%%

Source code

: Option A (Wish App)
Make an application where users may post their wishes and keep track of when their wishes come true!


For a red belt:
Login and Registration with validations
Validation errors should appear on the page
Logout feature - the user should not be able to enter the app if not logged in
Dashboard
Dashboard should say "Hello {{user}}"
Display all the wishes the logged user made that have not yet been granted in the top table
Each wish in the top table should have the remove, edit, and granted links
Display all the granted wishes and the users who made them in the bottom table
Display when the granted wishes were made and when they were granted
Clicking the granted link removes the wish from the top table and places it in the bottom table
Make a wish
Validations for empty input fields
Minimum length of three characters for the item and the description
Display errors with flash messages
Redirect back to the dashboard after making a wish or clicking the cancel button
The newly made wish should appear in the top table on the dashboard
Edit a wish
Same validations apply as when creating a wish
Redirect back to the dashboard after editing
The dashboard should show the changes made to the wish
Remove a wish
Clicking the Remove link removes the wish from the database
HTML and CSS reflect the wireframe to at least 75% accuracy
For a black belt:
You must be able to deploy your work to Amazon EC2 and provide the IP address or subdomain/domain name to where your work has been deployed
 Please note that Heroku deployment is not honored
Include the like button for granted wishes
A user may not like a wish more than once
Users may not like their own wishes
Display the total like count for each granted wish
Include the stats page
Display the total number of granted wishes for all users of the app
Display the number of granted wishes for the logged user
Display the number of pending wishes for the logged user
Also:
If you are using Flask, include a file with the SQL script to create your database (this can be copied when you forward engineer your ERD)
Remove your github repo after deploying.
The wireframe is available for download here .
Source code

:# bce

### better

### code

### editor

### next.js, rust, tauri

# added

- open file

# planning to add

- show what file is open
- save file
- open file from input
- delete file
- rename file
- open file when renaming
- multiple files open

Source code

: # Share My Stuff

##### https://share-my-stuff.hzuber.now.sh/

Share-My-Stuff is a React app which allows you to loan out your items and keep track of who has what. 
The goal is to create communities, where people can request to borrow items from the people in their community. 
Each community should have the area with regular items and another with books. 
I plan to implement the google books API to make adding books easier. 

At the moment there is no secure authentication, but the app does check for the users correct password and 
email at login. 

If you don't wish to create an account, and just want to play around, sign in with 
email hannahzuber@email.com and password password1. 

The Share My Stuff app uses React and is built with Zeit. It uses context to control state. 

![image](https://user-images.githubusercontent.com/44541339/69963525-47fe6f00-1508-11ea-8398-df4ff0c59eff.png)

%%

▶ _What the task requires_
Scan the entries above for the line containing "Display errors with flash messages", and copy it and all lines after it exactly, down to and including the line containing "Same validations apply".

▶ _Answer to this problem_
Display errors with flash messages
Redirect back to the dashboard after making a wish or clicking the cancel button
The newly made wish should appear in the top table on the dashboard
Edit a wish
Same validations apply as when creating a wish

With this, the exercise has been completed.